[[ Supplied entries, beginning ]]
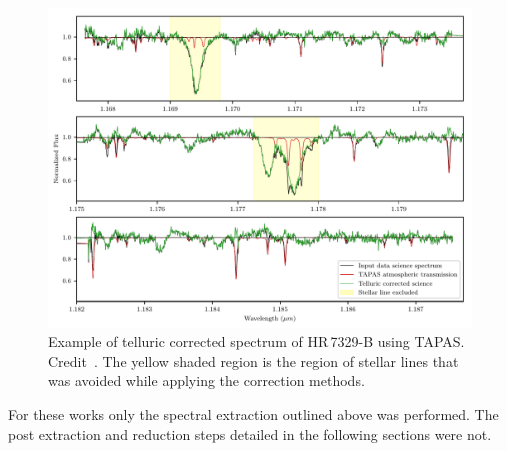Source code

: \begin{figure}
    \centering
    \includegraphics[width=0.7\linewidth]{figures/reduction/ulmermol2018_tell_corr_CRIRES_48}
    \caption{Example of telluric corrected spectrum of {HR\,7329-B} using {TAPAS}.
Credit~\citet[][]{ulmer-moll_telluric_2018}.
The yellow shaded region is the region of stellar lines that was avoided while applying the correction methods.}
    \label{fig:ulmermol2018tellcorrcrires48}
\end{figure}

For these works only the spectral extraction outlined above was performed.
The post extraction and reduction steps detailed in the following sections were not.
[[ Supplied entries, end ]]
Lines containing the string "reduction" are the ones to copy from the entries above.

    \includegraphics[width=0.7\linewidth]{figures/reduction/ulmermol2018_tell_corr_CRIRES_48}
The post extraction and reduction steps detailed in the following sections were not.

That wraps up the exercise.